AUSTRAC, Australia’s anti money-laundering and terrorism financing regulator, has taken Westpac to court, alleging the major bank violated anti-money laundering and terrorism regulation on over 23 million occasions.

According to AUSTRAC CEO Nicole Rose, the decision to commence civil penalty proceedings came on the back of a detailed investigation into Westpac’s non-compliance.

The regulator has alleged Westpac’s oversight of its program intended to identify, mitigate and manage money laundering and terrorism financing risks was deficient.

AUSTRAC has found the failures led to “serious and systemic non-compliance” with the AML/CTF Act.

“These AML/CTF laws are in place to protect Australia’s financial system, businesses and the community from criminal exploitation. Serious and systemic non-compliance leaves our financial system open to being exploited by criminals,” said Rose.

“The failure to pass on information about IFTIs to AUSTRAC undermines the integrity of Australia’s financial system and hinders AUSTRAC’s ability to track down the origins of financial transactions, when required to support police investigations.”

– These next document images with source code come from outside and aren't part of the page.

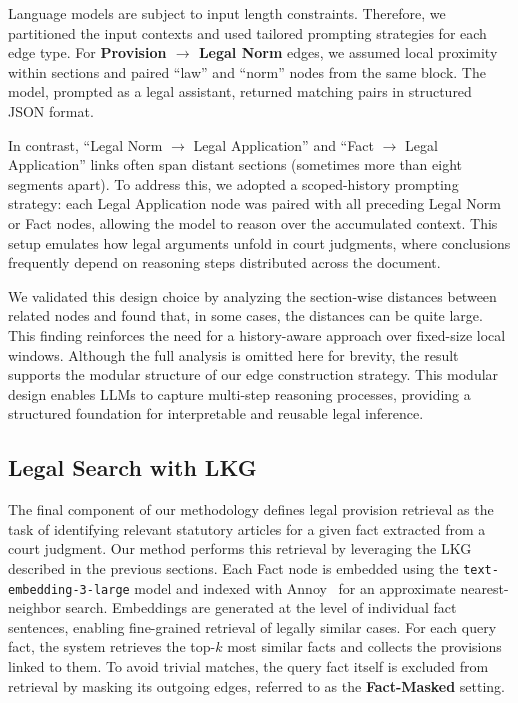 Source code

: \documentclass[11pt]{article}
\begin{document}
Language models are subject to input length constraints. Therefore, we partitioned the input contexts and used tailored prompting strategies for each edge type. For \textbf{Provision $\rightarrow$ Legal Norm} edges, we assumed local proximity within sections and paired ``law'' and ``norm'' nodes from the same block. The model, prompted as a legal assistant, returned matching pairs in structured JSON format.




In contrast, ``Legal Norm $\rightarrow$ Legal Application'' and ``Fact $\rightarrow$ Legal Application'' links often span distant sections (sometimes more than eight segments apart). To address this, we adopted a scoped-history prompting strategy: each Legal Application node was paired with all preceding Legal Norm or Fact nodes, allowing the model to reason over the accumulated context. This setup emulates how legal arguments unfold in court judgments, where conclusions frequently depend on reasoning steps distributed across the document.


We validated this design choice by analyzing the section-wise distances between related nodes and found that, in some cases, the distances can be quite large. This finding reinforces the need for a history-aware approach over fixed-size local windows. Although the full analysis is omitted here for brevity, the result supports the modular structure of our edge construction strategy. This modular design enables LLMs to capture multi-step reasoning processes, providing a structured foundation for interpretable and reusable legal inference.


\subsection{Legal Search with LKG}
\label{sec:legal-search}


The final component of our methodology defines legal provision retrieval as the task of identifying relevant statutory articles for a given fact extracted from a court judgment. Our method performs this retrieval by leveraging the LKG described in the previous sections. Each Fact node is embedded using the \texttt{text-embedding-3-large} model and indexed with Annoy~\cite{annoy-github} for an approximate nearest-neighbor search. Embeddings are generated at the level of individual fact sentences, enabling fine-grained retrieval of legally similar cases. For each query fact, the system retrieves the top-$k$ most similar facts and collects the provisions linked to them. To avoid trivial matches, the query fact itself is excluded from retrieval by masking its outgoing edges, referred to as the \textbf{Fact-Masked} setting.
\end{document}
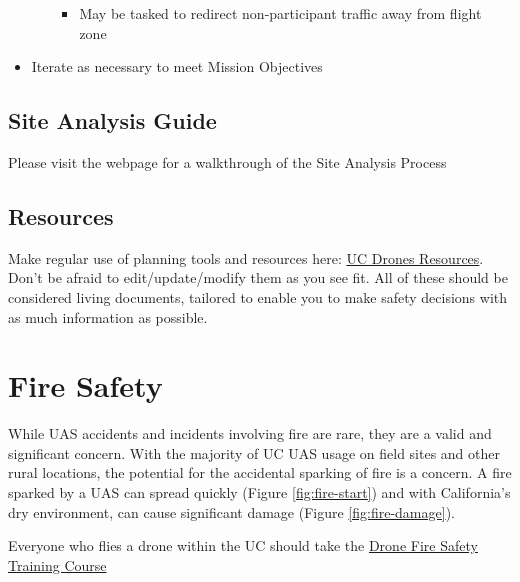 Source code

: \documentclass[
  12pt,
]{book}
\providecommand{\tightlist}{%
  \setlength{\itemsep}{0pt}\setlength{\parskip}{0pt}}
\begin{document}
\begin{itemize}
\begin{itemize}
    \begin{itemize}
    \tightlist
    \item
      May be tasked to redirect non-participant traffic away from flight zone
    \end{itemize}
  \end{itemize}
\item
  Iterate as necessary to meet Mission Objectives
\end{itemize}

\subsection{Site Analysis Guide}\label{site-analysis-guide}

Please visit the webpage for a walkthrough of the Site Analysis Process

\subsection{Resources}\label{resources}

Make regular use of planning tools and resources here: \href{https://ucdrones.github.io/ch-resources.html}{UC Drones Resources}. Don't be afraid to edit/update/modify them as you see fit. All of these should be considered living documents, tailored to enable you to make safety decisions with as much information as possible.

\section{Fire Safety}\label{fire-safety}

While UAS accidents and incidents involving fire are rare, they are a valid and significant concern. With the majority of UC UAS usage on field sites and other rural locations, the potential for the accidental sparking of fire is a concern. A fire sparked by a UAS can spread quickly (Figure \ref{fig:fire-start}) and with California's dry environment, can cause significant damage (Figure \ref{fig:fire-damage}).

Everyone who flies a drone within the UC should take the \href{https://ucdrones.github.io/library/trainings/FireSafety/index.html}{Drone Fire Safety Training Course}
\end{document}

Westpac allegedly failed to:

  1. Appropriately assess and monitor the ongoing money laundering and terrorism financing risks associated with the movement of money into and out of Australia through correspondent banking relationships
  2. Report over 19.5m International Funds Transfer Instructions to AUSTRAC over nearly five years for transfers both into and out of Australia
  3. Pass on information about the source of funds to other banks in the transfer chain, depriving them of information needed to manage their own AML/CTF risks
  4. Keep records relating to the origin of some of these international funds transfers
  5. Carry out appropriate customer due diligence on transactions to the Philippines and South East Asia that have known financial indicators relating to potential child exploitation risks

AUSTRAC aims to build resilience in the financial system and ensure the financial services sector understands, and is able to meet, compliance and reporting obligations.

“We have been, and will continue to work with Westpac during these proceedings to strengthen their AML/CTF processes and frameworks,” Rose said. 

“Westpac disclosed issues with its IFTI reporting, has cooperated with AUSTRAC’s investigation and has commenced the process of uplifting its AML/CTF controls.”

Westpac is a member of the Fintel Alliance, a private-public partnership established by AUSTRAC to tackle serious financial crime, including money laundering and terrorism financing.